→ **WHAT NEEDS TO BE DONE**: From the listing below, copy each line that holds "place".

→ **DATA SUPPLIED**:

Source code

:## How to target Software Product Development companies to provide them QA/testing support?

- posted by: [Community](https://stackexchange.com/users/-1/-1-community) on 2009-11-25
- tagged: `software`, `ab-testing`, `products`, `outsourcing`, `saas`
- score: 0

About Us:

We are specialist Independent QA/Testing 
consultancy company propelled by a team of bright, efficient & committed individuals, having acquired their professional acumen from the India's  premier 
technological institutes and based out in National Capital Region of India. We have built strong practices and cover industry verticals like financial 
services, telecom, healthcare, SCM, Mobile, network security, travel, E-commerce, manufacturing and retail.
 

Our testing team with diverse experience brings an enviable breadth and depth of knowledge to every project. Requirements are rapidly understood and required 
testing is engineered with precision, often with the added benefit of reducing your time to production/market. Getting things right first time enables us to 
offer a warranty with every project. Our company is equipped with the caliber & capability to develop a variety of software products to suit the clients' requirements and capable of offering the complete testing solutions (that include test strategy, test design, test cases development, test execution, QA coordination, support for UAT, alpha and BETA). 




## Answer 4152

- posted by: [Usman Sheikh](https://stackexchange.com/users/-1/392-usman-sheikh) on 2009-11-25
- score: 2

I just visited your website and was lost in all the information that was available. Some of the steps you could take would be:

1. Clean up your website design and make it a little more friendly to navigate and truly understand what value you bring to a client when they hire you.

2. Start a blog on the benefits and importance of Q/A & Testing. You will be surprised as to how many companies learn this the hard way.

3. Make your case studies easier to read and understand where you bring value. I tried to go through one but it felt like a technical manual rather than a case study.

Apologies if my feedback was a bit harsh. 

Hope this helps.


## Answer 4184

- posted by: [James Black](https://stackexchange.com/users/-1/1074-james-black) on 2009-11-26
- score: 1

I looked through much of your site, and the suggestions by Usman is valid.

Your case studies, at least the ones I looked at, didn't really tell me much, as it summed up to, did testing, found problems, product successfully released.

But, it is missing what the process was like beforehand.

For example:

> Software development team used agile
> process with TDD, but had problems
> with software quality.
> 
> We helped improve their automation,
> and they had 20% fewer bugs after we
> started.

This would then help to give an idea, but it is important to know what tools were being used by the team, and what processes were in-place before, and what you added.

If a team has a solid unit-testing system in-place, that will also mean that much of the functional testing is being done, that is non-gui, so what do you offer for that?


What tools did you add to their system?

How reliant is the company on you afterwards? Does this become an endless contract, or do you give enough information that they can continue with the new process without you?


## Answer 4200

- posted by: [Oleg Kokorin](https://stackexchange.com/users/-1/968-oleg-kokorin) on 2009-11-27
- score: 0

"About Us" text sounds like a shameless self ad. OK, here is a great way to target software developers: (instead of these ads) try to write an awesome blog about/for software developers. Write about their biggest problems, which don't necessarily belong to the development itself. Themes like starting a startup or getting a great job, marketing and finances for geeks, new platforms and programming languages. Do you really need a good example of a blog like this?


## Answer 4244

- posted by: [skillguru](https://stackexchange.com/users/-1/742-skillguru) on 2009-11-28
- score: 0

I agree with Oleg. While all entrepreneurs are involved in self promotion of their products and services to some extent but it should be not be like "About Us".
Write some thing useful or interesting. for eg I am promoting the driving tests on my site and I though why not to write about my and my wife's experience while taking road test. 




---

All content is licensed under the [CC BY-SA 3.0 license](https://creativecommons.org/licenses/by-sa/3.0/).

→ **ANSWER AREA**:
This would then help to give an idea, but it is important to know what tools were being used by the team, and what processes were in-place before, and what you added.
If a team has a solid unit-testing system in-place, that will also mean that much of the functional testing is being done, that is non-gui, so what do you offer for that?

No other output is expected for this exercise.